Instructions for the task – Leave no line out; reproduce the listing exactly.

- Opening Delimiter -

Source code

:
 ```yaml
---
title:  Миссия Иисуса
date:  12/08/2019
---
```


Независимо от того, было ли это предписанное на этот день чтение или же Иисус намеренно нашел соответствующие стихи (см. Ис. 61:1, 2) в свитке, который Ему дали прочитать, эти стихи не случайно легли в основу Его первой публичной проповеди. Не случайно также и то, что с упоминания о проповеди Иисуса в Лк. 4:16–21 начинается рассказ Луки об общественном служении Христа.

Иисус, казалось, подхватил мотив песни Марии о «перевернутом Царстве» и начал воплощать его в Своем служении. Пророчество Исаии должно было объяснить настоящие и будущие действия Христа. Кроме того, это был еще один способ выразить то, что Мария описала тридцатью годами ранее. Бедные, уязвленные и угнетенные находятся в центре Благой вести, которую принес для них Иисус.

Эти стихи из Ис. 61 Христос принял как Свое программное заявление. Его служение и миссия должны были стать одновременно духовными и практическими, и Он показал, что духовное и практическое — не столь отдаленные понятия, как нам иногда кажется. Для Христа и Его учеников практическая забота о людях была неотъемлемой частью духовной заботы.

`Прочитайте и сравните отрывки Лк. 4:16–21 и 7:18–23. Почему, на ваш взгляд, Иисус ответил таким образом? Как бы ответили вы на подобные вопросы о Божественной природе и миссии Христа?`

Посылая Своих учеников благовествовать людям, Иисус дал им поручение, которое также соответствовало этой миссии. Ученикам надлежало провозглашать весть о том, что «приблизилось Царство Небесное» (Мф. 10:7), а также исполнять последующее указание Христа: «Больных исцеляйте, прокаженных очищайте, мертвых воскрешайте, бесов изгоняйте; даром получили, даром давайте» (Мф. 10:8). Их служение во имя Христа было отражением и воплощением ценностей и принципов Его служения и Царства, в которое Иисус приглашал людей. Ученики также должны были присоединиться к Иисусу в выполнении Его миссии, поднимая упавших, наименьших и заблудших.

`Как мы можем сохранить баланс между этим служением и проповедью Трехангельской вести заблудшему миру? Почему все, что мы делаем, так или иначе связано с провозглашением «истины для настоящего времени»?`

- Closing Delimiter -

Output for this task –
Source code

:
 ```yaml
---
title:  Миссия Иисуса
date:  12/08/2019
---
```


Независимо от того, было ли это предписанное на этот день чтение или же Иисус намеренно нашел соответствующие стихи (см. Ис. 61:1, 2) в свитке, который Ему дали прочитать, эти стихи не случайно легли в основу Его первой публичной проповеди. Не случайно также и то, что с упоминания о проповеди Иисуса в Лк. 4:16–21 начинается рассказ Луки об общественном служении Христа.

Иисус, казалось, подхватил мотив песни Марии о «перевернутом Царстве» и начал воплощать его в Своем служении. Пророчество Исаии должно было объяснить настоящие и будущие действия Христа. Кроме того, это был еще один способ выразить то, что Мария описала тридцатью годами ранее. Бедные, уязвленные и угнетенные находятся в центре Благой вести, которую принес для них Иисус.

Эти стихи из Ис. 61 Христос принял как Свое программное заявление. Его служение и миссия должны были стать одновременно духовными и практическими, и Он показал, что духовное и практическое — не столь отдаленные понятия, как нам иногда кажется. Для Христа и Его учеников практическая забота о людях была неотъемлемой частью духовной заботы.

`Прочитайте и сравните отрывки Лк. 4:16–21 и 7:18–23. Почему, на ваш взгляд, Иисус ответил таким образом? Как бы ответили вы на подобные вопросы о Божественной природе и миссии Христа?`

Посылая Своих учеников благовествовать людям, Иисус дал им поручение, которое также соответствовало этой миссии. Ученикам надлежало провозглашать весть о том, что «приблизилось Царство Небесное» (Мф. 10:7), а также исполнять последующее указание Христа: «Больных исцеляйте, прокаженных очищайте, мертвых воскрешайте, бесов изгоняйте; даром получили, даром давайте» (Мф. 10:8). Их служение во имя Христа было отражением и воплощением ценностей и принципов Его служения и Царства, в которое Иисус приглашал людей. Ученики также должны были присоединиться к Иисусу в выполнении Его миссии, поднимая упавших, наименьших и заблудших.

`Как мы можем сохранить баланс между этим служением и проповедью Трехангельской вести заблудшему миру? Почему все, что мы делаем, так или иначе связано с провозглашением «истины для настоящего времени»?`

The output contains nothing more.